Sonreí con amargura porque, si él se sentía así, yo me sentía como un perro traidor.
Spencer había acudido a mí. Me había llamado a casa, y lo que él quería pedirme no
era dinero, sino ayuda, porque necesitaba un amigo para librarse de un asesino. Y
después de haberme colgado el receptor, Spencer me buscó en el aeropuerto
Kennedy. ¿Por qué?
«Spencer confió en ti, pero no lo quisiste escuchar. Te burlaste. No le diste
importancia a sus palabras».
Y aquellas palabras repercutieron en mi mente mientras miraba el whisky del vaso:
«Es la mejor noticia que te he transmitido en toda mi vida, Alex. ¿Te das cuenta,
Alex? Marilyn Monroe no murió. Está viva. ¿Lo oyes? Alex… ¡Viva!».
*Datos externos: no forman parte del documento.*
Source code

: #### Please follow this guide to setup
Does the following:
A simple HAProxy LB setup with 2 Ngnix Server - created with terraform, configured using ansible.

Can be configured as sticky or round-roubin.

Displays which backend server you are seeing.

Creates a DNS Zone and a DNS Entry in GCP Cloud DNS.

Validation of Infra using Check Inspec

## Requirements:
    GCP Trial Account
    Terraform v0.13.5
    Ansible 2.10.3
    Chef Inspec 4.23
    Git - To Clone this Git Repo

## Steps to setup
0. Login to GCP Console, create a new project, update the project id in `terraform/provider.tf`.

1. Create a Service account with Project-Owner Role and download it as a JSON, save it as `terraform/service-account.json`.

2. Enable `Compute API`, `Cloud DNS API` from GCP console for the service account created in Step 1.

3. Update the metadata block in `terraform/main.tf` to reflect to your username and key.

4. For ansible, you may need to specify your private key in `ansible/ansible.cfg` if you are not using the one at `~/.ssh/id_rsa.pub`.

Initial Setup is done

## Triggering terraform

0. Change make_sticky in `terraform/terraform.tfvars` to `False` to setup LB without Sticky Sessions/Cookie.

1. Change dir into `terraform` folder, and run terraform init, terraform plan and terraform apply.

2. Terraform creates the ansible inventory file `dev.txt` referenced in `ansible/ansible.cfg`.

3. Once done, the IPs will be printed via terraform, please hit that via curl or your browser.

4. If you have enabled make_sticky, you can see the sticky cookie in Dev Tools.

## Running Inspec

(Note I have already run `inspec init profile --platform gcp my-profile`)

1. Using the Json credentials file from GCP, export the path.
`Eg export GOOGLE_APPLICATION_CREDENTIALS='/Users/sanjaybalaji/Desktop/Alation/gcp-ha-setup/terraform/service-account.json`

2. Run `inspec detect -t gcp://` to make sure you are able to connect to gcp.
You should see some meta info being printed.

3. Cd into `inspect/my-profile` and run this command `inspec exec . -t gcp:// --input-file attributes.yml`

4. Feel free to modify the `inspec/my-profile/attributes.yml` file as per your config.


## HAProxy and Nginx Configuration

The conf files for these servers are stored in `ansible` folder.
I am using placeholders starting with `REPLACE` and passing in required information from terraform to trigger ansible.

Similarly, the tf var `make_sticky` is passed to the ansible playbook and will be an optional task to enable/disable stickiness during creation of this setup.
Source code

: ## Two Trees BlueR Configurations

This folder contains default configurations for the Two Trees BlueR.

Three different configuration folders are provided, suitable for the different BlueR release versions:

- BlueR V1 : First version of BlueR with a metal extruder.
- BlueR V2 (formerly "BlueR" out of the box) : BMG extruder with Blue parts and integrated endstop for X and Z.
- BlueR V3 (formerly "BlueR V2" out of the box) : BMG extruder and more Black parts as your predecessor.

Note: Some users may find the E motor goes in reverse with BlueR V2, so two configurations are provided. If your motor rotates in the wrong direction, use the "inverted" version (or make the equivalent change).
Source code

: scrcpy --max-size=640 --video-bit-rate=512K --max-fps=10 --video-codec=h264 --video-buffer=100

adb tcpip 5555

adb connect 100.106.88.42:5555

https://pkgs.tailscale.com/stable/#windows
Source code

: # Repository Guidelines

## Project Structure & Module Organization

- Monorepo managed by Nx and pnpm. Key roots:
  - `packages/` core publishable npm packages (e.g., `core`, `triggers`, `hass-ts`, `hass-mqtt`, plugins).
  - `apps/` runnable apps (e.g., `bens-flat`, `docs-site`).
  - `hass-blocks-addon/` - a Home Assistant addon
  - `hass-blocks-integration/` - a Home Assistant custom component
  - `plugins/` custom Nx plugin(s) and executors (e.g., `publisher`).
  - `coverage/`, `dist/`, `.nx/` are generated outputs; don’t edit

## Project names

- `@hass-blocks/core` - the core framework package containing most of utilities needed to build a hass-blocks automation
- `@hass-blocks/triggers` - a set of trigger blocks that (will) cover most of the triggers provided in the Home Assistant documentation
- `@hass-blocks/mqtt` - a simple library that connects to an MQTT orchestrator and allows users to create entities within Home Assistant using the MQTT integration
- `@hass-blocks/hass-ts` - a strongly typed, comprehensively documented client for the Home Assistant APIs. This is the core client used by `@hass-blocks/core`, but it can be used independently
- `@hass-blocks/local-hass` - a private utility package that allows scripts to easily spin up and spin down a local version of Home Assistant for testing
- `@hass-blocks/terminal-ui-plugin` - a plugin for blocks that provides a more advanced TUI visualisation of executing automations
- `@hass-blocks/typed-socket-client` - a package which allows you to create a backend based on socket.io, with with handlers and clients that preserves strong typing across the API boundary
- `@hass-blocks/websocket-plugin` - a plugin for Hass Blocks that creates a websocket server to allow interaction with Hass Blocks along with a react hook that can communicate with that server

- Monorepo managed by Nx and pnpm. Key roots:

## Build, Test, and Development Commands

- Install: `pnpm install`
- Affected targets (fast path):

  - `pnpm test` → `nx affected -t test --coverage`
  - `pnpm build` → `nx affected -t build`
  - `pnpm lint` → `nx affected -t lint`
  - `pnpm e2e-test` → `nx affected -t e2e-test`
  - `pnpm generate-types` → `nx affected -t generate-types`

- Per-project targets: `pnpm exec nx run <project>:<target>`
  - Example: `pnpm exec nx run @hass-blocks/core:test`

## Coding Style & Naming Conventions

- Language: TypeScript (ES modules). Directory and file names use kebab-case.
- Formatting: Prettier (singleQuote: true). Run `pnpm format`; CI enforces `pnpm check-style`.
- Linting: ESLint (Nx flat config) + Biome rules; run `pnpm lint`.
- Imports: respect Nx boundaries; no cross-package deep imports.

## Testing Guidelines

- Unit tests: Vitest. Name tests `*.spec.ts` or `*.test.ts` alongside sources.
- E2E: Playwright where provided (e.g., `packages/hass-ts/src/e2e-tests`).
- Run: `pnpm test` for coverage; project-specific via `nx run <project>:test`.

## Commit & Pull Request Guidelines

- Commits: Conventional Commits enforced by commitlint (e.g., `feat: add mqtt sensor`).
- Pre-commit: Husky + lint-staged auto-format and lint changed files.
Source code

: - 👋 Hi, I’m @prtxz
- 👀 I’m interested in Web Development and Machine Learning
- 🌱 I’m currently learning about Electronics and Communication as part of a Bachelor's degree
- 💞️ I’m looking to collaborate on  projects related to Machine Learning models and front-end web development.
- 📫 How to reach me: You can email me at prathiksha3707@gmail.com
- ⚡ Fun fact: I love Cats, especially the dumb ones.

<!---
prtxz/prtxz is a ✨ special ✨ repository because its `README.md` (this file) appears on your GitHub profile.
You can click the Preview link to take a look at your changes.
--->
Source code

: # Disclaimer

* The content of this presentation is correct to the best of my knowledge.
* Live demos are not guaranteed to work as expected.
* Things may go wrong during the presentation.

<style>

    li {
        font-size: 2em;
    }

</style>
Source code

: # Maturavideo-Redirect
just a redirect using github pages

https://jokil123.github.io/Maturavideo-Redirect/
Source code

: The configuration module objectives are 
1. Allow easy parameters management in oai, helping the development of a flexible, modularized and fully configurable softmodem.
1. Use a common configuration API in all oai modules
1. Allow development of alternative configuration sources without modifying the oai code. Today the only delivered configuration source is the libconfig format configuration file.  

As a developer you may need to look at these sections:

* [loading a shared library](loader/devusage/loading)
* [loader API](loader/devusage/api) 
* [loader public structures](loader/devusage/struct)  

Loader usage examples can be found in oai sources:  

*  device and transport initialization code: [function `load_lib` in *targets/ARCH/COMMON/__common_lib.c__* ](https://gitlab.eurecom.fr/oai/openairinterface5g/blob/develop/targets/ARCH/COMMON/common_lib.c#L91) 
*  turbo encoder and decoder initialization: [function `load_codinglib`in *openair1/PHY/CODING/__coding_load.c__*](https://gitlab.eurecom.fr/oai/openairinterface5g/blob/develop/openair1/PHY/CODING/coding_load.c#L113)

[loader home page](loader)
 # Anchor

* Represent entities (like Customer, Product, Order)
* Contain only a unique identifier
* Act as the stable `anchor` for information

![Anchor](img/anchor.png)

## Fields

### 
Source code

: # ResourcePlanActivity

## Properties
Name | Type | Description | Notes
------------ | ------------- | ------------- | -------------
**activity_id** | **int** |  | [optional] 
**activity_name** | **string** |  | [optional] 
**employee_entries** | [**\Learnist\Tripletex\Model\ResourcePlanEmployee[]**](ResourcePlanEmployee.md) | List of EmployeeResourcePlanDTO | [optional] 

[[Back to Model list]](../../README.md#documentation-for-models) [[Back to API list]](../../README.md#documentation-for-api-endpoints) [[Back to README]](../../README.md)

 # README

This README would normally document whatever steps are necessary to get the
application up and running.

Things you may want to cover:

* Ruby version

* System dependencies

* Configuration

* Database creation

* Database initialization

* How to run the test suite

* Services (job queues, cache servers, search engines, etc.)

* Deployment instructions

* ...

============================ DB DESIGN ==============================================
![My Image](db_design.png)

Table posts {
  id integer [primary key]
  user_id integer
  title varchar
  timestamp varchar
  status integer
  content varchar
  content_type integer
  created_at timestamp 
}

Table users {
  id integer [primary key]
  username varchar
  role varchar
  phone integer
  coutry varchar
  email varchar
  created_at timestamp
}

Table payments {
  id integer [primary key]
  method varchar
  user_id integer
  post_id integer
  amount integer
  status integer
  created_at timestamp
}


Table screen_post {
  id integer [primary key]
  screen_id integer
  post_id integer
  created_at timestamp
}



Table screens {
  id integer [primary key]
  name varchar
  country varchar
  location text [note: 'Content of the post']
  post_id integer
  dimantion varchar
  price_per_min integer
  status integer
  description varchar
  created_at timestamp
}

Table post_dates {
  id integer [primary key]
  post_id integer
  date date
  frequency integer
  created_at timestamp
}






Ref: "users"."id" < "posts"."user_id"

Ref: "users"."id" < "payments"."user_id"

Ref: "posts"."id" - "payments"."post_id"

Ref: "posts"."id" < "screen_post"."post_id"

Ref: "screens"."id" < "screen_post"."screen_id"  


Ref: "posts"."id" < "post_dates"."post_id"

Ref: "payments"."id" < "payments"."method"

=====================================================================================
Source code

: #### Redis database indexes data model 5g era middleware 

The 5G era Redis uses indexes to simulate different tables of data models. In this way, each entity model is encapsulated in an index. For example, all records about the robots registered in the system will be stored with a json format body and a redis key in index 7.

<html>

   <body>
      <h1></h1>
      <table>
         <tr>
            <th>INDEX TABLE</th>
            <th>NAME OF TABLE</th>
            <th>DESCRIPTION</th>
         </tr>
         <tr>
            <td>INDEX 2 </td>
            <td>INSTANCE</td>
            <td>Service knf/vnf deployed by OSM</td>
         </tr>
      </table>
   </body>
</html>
Yo le había querido endosar a Max Collins, y Spencer se sintió decepcionado, y me
devolvió los veinte dólares, y echó a correr hacia la muerte.
«Maldito seas, Alex, pudiste impedir que Spencer muriese. Lo pudiste impedir como
hay un infierno. Pero le fallaste cuando él necesitaba más a un amigo».
Vacié de un trago el vaso.
—Tony, lo único que me importa ahora es que Spencer murió asesinado. Y quiero
hacérselo pagar al tipo que le metió las tres balas.
—¿Y qué te dijo Spencer a cambio?
—Es asunto personal.
—¿Por qué?
—¡Te digo que es asunto personal!
—De acuerdo, justiciero. Va a ser cosa tuya. Pon un anuncio en el periódico. «Se
ruega al asesino de Spencer Holden se presente de 4 a 5 en el Club 14. Razón: Ajuste
de cuentas».
—Tu sentido del humor es despreciable, Tony.
—¿Y qué quieres que te diga?
—Háblame de Spencer. Es lo que necesito.
—Hace más de dos semanas que no lo veía.
—¿Y dónde lo viste por última vez?
—Me estaba esperando en la puerta de mi casa. Vivo en la Calle 62 Oeste, en el 334.
—¿Para qué te esperaba?
—Para sacarme plata.
—¿Y qué te dijo Spencer a cambio?
—Una tontería, como siempre.
—¿Cuál fue la tontería?
—Que volvería a nadar en dinero otra vez. Estaba en camino de lograr el mejor
reportaje de todos los tiempos.
Todos mis sentidos se alertaron.
—¿A qué se refería?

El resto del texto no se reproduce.